## WHAT IS BEING ASKED
Hand back every line from the beginning of the data below through the line containing "Proceedings of the", word for word and free of pictures.

Segment Start: PROVIDED RECORDS

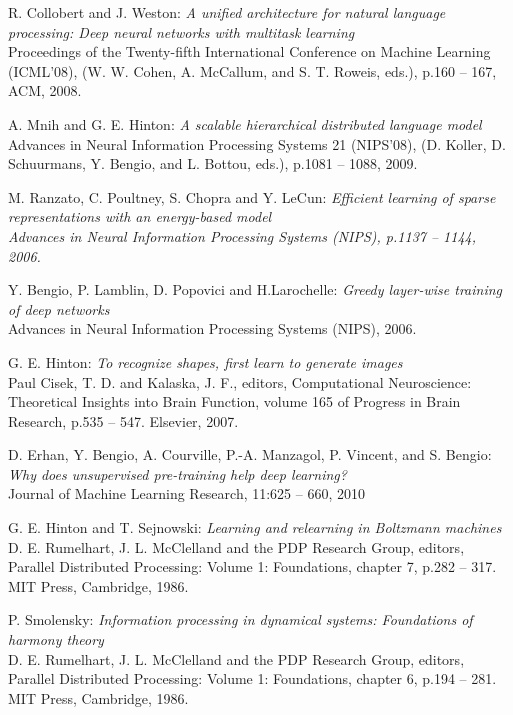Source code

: \documentclass[a4paper,11pt]{report}
\begin{document}
\begin{thebibliography}{99}
	 R. Collobert and J. Weston: {\em A unified architecture for natural language processing: Deep neural networks with multitask learning}\\
	Proceedings of the Twenty-fifth International Conference on Machine Learning (ICML’08), (W. W. Cohen, A. McCallum, and S. T. Roweis, eds.), p.160 – 167, ACM, 2008.
	
	 A. Mnih and G. E. Hinton: {\em A scalable hierarchical distributed language model}\\
	Advances in Neural Information Processing Systems 21 (NIPS’08), (D. Koller, D. Schuurmans, Y. Bengio, and L. Bottou, eds.), p.1081 – 1088, 2009.
	
	 M. Ranzato, C. Poultney, S. Chopra and Y. LeCun: \em{Efficient learning of sparse representations with an energy-based model}\\
	Advances in Neural Information Processing Systems (NIPS), p.1137 – 1144, 2006.
	
	 Y. Bengio, P. Lamblin, D. Popovici and H.Larochelle: {\em Greedy layer-wise training of deep networks}\\
	Advances in Neural Information Processing Systems (NIPS), 2006.

	 G. E. Hinton: {\em To recognize shapes, first learn to generate images}\\
	Paul Cisek, T. D. and Kalaska, J. F., editors, Computational Neuroscience: Theoretical Insights into Brain Function, volume 165 of Progress in Brain Research, p.535 – 547. Elsevier, 2007.

	 D. Erhan, Y. Bengio, A. Courville, P.-A. Manzagol, P. Vincent, and S. Bengio: {\em Why does unsupervised pre-training help deep learning?}\\
	Journal of Machine Learning Research, 11:625 – 660, 2010

	 G. E. Hinton and T. Sejnowski: {\em Learning and relearning in Boltzmann machines}\\
	D. E. Rumelhart, J. L. McClelland and the PDP Research Group, editors, Parallel Distributed Processing: Volume 1: Foundations, chapter 7, p.282 – 317. MIT Press, Cambridge, 1986.
	
	 P. Smolensky: {\em Information processing in dynamical systems: Foundations of harmony theory}\\
	D. E. Rumelhart, J. L. McClelland and the PDP Research Group, editors, Parallel Distributed Processing: Volume 1: Foundations, chapter 6, p.194 – 281. MIT Press, Cambridge, 1986.
	

\end{thebibliography}
\end{document}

Segment End: PROVIDED RECORDS

## RESPONSE AREA
Source code

: \documentclass[a4paper,11pt]{report}
\begin{document}
\begin{thebibliography}{99}
	 R. Collobert and J. Weston: {\em A unified architecture for natural language processing: Deep neural networks with multitask learning}\\
	Proceedings of the Twenty-fifth International Conference on Machine Learning (ICML’08), (W. W. Cohen, A. McCallum, and S. T. Roweis, eds.), p.160 – 167, ACM, 2008.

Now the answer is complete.